Dear Patrick,
Last year I did a presentation on table functions at KScope. One of the questions I got was: ‘If pipelined table functions provide their results faster, why would you want to use a normal table function?’ I couldn’t come up with the answer then, maybe you can help?
Erik van Roon
Dear Erik,
Let’s start with explaining a bit what table functions are. Table Functions are functions that return a collection of data and which can be called in a normal SQL statement by using the TABLE() operator. Let’s create a simple function.
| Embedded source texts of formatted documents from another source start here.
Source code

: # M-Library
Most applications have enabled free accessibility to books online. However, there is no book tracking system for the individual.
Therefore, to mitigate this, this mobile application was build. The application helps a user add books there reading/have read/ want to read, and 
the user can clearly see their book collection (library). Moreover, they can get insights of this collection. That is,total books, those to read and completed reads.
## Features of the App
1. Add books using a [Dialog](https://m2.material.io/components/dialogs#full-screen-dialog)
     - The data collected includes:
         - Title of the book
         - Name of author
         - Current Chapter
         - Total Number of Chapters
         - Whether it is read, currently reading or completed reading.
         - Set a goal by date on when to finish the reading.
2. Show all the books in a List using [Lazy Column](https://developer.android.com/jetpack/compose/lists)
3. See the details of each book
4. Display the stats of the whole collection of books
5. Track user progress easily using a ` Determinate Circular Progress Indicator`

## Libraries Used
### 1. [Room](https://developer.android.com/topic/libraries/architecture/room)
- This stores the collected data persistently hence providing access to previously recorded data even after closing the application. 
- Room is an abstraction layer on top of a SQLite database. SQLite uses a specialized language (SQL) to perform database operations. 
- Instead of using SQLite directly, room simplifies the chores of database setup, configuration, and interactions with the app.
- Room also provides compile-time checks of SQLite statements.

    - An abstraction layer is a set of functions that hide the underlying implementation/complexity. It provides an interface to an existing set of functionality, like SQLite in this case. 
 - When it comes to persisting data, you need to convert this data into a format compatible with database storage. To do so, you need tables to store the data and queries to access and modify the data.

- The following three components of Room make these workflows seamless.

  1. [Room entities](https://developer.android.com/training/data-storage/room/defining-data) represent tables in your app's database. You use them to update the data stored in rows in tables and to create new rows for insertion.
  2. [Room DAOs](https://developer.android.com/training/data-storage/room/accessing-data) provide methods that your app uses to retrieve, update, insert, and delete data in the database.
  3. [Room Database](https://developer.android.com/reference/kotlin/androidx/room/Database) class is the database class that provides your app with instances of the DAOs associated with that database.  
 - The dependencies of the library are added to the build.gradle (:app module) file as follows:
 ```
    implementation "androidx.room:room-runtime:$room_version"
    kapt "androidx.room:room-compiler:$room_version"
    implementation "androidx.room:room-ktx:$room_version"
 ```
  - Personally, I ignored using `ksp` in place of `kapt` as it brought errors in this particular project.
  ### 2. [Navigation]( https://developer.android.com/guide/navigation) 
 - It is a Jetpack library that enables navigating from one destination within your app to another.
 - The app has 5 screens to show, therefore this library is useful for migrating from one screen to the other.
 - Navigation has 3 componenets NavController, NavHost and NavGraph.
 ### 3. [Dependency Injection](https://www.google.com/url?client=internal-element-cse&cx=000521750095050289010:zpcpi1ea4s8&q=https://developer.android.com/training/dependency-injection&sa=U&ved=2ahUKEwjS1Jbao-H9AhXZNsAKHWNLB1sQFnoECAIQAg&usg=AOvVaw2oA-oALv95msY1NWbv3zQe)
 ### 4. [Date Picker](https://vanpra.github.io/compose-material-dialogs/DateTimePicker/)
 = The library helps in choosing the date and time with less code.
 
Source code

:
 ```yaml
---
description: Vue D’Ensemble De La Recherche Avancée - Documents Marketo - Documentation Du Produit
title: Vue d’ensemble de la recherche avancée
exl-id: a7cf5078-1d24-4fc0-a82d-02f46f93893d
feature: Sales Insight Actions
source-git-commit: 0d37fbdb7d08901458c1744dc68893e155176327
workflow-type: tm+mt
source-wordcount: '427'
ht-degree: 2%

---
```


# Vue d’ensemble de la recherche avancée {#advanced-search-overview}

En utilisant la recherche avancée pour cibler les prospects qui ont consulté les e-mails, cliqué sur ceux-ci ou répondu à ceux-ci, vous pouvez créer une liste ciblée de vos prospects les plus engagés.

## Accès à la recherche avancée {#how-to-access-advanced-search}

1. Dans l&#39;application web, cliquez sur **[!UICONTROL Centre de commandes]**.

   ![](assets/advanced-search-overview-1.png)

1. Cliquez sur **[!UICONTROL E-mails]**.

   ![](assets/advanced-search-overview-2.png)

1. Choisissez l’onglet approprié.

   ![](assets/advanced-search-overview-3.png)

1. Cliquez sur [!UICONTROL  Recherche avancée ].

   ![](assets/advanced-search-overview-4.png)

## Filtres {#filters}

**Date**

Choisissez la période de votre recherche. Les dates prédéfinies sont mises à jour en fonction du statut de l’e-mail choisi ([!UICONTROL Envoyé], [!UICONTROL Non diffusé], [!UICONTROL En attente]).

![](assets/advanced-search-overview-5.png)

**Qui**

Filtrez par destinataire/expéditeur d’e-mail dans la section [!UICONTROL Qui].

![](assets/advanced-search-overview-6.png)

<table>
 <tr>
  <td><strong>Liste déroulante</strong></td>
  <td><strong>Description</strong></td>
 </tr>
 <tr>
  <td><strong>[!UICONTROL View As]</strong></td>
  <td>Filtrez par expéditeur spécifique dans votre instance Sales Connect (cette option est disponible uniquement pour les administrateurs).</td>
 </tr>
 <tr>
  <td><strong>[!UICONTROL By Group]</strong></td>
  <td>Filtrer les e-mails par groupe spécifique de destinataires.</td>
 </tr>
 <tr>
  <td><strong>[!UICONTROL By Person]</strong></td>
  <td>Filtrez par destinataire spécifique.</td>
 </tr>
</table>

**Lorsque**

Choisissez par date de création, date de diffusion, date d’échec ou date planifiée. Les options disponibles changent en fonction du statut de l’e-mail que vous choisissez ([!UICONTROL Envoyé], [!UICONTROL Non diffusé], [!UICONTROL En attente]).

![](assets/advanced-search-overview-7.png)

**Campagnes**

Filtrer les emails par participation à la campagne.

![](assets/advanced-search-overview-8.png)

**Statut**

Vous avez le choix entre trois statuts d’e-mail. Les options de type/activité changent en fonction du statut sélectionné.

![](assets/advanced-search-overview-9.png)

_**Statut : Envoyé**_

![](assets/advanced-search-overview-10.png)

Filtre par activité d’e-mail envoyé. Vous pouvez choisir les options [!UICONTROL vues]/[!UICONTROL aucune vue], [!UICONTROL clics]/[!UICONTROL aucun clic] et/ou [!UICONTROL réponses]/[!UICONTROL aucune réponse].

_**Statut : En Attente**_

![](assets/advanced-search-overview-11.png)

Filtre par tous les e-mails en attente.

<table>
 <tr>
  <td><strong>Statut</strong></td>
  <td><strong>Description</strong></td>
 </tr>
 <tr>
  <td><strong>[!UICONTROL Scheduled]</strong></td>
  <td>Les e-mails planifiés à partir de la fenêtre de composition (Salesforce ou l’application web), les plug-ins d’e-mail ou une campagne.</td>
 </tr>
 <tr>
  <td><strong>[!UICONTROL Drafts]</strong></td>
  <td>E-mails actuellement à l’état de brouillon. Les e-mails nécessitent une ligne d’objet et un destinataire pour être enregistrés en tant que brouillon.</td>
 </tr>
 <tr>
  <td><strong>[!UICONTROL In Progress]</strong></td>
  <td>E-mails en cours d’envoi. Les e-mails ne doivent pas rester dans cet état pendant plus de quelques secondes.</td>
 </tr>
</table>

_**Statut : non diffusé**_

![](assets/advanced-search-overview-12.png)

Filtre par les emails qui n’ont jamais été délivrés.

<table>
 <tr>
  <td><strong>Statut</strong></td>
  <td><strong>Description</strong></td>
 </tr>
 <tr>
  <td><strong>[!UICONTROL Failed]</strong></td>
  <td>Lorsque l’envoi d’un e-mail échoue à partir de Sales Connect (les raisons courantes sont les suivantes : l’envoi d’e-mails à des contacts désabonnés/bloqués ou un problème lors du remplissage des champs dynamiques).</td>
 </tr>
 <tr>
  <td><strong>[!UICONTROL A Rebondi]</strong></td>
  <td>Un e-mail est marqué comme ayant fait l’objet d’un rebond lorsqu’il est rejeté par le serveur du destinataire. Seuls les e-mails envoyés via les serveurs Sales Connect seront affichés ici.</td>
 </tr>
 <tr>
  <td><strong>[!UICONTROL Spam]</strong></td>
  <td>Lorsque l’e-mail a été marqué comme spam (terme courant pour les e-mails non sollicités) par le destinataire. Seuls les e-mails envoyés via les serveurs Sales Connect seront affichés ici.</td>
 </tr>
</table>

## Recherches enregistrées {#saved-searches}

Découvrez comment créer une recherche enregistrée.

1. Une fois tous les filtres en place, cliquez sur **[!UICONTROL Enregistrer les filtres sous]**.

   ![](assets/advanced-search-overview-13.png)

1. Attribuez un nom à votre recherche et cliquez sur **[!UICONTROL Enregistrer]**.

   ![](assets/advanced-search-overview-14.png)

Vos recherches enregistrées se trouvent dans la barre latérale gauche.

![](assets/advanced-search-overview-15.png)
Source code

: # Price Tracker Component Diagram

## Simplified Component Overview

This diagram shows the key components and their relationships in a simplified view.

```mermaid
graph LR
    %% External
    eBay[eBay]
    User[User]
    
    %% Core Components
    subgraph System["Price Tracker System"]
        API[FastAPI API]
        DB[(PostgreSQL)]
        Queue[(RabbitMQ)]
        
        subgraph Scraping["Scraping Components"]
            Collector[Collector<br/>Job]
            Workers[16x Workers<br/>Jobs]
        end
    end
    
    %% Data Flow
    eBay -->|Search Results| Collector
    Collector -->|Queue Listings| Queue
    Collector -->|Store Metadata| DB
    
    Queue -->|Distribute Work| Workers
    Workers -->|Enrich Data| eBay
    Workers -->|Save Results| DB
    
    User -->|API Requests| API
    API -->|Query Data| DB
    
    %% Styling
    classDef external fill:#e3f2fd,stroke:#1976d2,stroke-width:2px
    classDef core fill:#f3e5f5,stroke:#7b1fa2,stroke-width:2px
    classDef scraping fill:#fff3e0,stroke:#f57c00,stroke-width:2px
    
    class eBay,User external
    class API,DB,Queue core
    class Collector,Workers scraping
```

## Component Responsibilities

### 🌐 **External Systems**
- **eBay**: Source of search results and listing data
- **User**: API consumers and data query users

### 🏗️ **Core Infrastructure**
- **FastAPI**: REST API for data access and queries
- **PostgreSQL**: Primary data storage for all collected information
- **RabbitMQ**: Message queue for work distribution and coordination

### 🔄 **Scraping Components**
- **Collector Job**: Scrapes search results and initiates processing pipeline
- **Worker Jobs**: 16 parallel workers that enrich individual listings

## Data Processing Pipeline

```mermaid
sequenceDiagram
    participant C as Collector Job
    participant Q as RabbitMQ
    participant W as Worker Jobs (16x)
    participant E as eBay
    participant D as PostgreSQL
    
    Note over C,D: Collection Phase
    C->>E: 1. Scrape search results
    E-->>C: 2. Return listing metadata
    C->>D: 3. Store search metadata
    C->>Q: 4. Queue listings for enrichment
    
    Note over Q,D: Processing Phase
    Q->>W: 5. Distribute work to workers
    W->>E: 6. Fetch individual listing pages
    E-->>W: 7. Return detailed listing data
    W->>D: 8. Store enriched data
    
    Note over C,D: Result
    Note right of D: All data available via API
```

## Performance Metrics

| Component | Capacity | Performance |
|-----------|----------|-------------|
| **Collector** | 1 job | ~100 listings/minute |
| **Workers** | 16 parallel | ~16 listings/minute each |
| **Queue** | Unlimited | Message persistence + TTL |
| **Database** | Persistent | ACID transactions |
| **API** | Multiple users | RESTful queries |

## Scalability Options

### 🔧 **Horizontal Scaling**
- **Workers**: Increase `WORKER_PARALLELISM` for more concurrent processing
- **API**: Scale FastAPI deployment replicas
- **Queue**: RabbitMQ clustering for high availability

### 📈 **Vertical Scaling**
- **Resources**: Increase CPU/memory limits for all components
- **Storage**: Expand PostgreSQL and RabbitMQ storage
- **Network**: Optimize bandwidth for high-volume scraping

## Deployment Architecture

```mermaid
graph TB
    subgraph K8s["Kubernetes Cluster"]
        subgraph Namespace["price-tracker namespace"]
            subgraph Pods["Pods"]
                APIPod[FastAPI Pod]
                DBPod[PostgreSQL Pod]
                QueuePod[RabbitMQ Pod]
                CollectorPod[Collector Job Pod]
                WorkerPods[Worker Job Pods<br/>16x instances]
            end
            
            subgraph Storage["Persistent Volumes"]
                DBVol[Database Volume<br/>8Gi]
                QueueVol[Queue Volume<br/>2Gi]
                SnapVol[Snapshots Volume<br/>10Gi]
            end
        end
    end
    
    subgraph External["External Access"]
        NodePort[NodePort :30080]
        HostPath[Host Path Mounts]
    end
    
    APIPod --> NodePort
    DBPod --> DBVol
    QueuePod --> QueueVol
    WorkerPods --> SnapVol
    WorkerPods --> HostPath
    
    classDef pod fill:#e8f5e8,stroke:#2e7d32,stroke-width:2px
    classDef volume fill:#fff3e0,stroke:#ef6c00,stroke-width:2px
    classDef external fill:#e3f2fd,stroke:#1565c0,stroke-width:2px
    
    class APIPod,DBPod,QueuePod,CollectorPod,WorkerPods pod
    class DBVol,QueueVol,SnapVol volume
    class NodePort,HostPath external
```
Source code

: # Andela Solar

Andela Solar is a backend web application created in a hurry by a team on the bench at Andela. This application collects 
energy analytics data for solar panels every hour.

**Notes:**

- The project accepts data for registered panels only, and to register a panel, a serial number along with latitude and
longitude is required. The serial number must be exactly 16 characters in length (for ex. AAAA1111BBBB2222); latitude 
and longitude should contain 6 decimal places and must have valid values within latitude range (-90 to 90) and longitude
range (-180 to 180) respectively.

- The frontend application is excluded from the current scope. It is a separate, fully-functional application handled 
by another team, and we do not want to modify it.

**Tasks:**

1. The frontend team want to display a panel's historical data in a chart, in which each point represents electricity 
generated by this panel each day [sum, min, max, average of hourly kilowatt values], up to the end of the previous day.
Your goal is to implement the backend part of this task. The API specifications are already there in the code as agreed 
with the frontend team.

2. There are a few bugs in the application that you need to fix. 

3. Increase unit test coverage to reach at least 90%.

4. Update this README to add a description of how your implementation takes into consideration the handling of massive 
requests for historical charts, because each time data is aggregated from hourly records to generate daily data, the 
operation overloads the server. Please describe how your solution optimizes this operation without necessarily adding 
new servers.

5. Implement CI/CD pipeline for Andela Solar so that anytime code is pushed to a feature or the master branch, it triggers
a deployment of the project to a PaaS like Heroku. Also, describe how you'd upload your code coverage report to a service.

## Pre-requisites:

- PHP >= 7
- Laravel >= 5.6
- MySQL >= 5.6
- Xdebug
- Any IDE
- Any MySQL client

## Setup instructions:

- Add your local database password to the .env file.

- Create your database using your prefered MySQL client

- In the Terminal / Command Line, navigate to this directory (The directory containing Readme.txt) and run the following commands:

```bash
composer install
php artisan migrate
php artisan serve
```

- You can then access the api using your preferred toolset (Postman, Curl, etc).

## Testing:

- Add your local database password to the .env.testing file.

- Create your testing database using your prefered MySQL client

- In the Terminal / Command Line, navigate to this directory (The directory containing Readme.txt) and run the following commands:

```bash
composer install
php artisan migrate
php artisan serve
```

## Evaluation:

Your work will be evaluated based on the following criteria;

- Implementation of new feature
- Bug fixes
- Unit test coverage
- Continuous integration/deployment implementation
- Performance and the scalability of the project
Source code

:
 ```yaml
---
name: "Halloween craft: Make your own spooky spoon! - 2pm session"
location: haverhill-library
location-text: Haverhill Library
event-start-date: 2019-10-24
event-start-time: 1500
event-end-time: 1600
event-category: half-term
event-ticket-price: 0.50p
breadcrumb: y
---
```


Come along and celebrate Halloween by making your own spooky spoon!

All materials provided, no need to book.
Please note this is a demonstration only, not something you would normally solve using table functions (or PL/SQL as a whole).
First step is to create a record type in the database:
[PATRICK]SQL>CREATE TYPE emp_rt AS OBJECT ( empno NUMBER(4) , ename VARCHAR2(10) , mgr NUMBER(4) ) /
Then you need to create a table type in the database:
[PATRICK]SQL>CREATE TYPE emp_tt AS TABLE OF emp_rt /
Then it is time for the simple function. The DBMS_LOCK.SLEEP call is in there to show the difference between Table Functions and Pipelined Table Functions.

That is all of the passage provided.